Lawsuit Seeks Gun Buy-Back Records
July 7, 2008 - 8:02 PM
Chicago (CNSNews.com) - A libertarian activist in Illinois is filing a lawsuit this week against Cook County Sheriff Michael Sheahan, charging violations of the Freedom of Information Act as part of an alleged, ongoing cover-up of a "badly mismanaged" government gun buy-back operation.
The plaintiff is Matt Beauchamp, chairman of the Libertarian Party of Chicago and last year's Libertarian Party nominee in Illinois' Fifth Congressional District. His suit is being filed in the county court here Friday.
The case stems from a 1999 gun buy-back, sponsored by the Cook County sheriff, as part of the local gun control policy agenda. During September of 1999, the county sheriff urged local citizens to turn in old firearms in exchange for $50. No questions asked. The idea was that the buy-back would encourage criminals -- or would-be criminals -- to turn over their weapons, without liability or possible prosecution.
According to research conducted through the Illinois Freedom of Information Act (FOIA) by Mr. Beauchamp, the project cost the county approximately $200,000, and netted 5,400 guns, including 10 antique firearms.
But officials from the Cook County sheriff's department allegedly will not disclose the true, present location of those antique firearms -- some of which are said to be from the Civil War -- to Beauchamp. The county sheriff has, moreover, told Beauchamp that the federal government's Bureau of Alcohol, Tobacco and Firearms now has possession of the weapons.
Beauchamp says he has corresponded with the ATF, and been told, in writing that the organization has no knowledge of the location of the firearms.
"ATF never took possession of the guns," Beauchamp says. "The sheriff mismanaged this."
Beauchamp wants the court to order the county sheriff to turn over other, relevant government records relating to what was done with the firearms after they were collected during the buy-back.
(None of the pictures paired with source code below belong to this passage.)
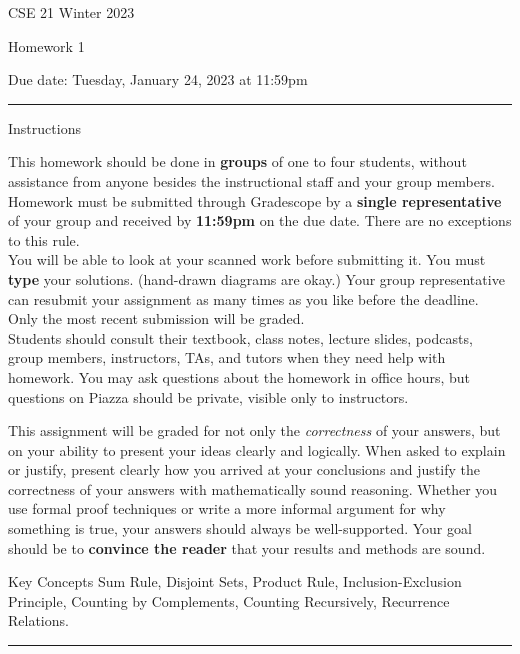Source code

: \documentclass[10pt,letterpaper,unboxed,cm]{article}
\begin{document}
\hfill{CSE 21 Winter 2023}

\hfill{Homework 1}

\hfill{Due date: Tuesday, January 24, 2023 at 11:59pm}

\begin{center}
\begin{minipage}[t]{5.7in}
\rule{\linewidth}{2pt}
{\sc Instructions}\newline

This homework should be done in {\bf groups} of one to four students, without assistance from anyone besides the instructional staff and your group members.  Homework must be submitted through Gradescope by a {\bf single representative} of your group and received by {\bf 11:59pm} on the due date. There are no exceptions to this rule.\\
 
You will be able to look at your scanned work before submitting it. 
 You must {\bf type} your solutions. (hand-drawn diagrams are okay.)
 Your group representative can resubmit your assignment as many times as you like before the deadline. Only the most recent submission will be graded.\\

Students should consult their textbook, class notes, lecture slides, podcasts, group members, instructors, TAs, and tutors when 
they need help with homework. You may ask questions about the homework in office hours, but questions on Piazza should be private, visible only to instructors. 

This assignment will be graded for not only the \emph{correctness} of your answers, but on your ability to present your ideas clearly and logically. When asked to explain or justify, present clearly how you arrived at your conclusions and justify the correctness of your answers with mathematically sound reasoning. Whether you use formal proof techniques or write a more informal argument for why something is true, your answers should always be well-supported. Your goal should be to {\bf convince the reader} that your results and methods are sound.





{\sc Key Concepts} Sum Rule, Disjoint Sets, Product Rule, Inclusion-Exclusion Principle, Counting by Complements, Counting Recursively, Recurrence Relations.


\rule{\linewidth}{2pt}
\end{minipage} \hfill

\end{center}
\end{document}
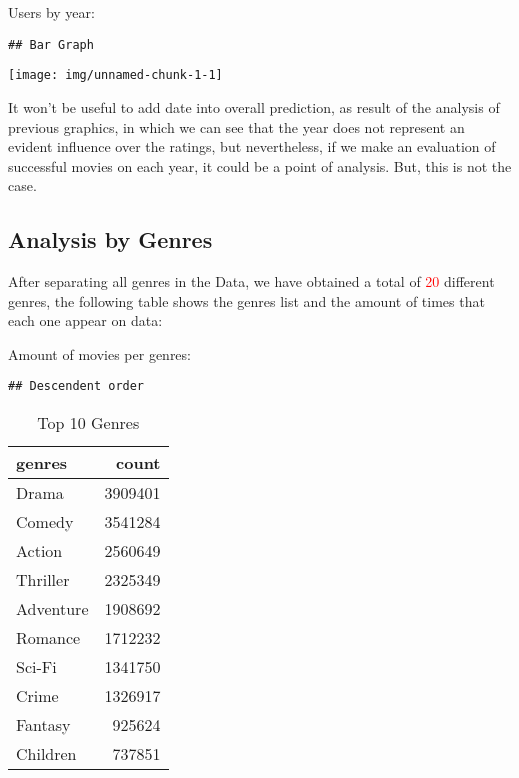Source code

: \documentclass[]{article}
\begin{document}
Users by year:

\begin{verbatim}
## Bar Graph
\end{verbatim}

\begin{center}\texttt{[image: img/unnamed-chunk-1-1]} \end{center}

It won't be useful to add date into overall prediction, as result of the
analysis of previous graphics, in which we can see that the year does
not represent an evident influence over the ratings, but nevertheless,
if we make an evaluation of successful movies on each year, it could be
a point of analysis. But, this is not the case.

\hypertarget{analysis-by-genres}{%
\subsection{Analysis by Genres}\label{analysis-by-genres}}

After separating all genres in the Data, we have obtained a total of
\textcolor{red}{20} different genres, the following table shows the
genres list and the amount of times that each one appear on data:

Amount of movies per genres:

\begin{verbatim}
## Descendent order
\end{verbatim}

\begin{table}[!h]

\caption{\label{tab:genres.list}Top 10 Genres}
\centering
\begin{tabular}{lr}
\toprule
genres & count\\
\midrule
\rowcolor{gray!6}  Drama & 3909401\\
Comedy & 3541284\\
\rowcolor{gray!6}  Action & 2560649\\
Thriller & 2325349\\
\rowcolor{gray!6}  Adventure & 1908692\\
\addlinespace
Romance & 1712232\\
\rowcolor{gray!6}  Sci-Fi & 1341750\\
Crime & 1326917\\
\rowcolor{gray!6}  Fantasy & 925624\\
Children & 737851\\
\bottomrule
\end{tabular}
\end{table}
\end{document}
But a spokesman for the county sheriff dismisses Beauchamp's complaint. "We've been expecting the case to be filed," said Bill Cunningham, a spokesman for the sheriff. "But we think the suit will be dismissed. It has no merit. We're on sound legal ground."
Beauchamp believes he will win in the end, and that the public will learn how the county sheriff really disposed of the firearms, via the freedom of information laws.
"We'll win the case," says Beauchamp. "We've followed the law to the letter."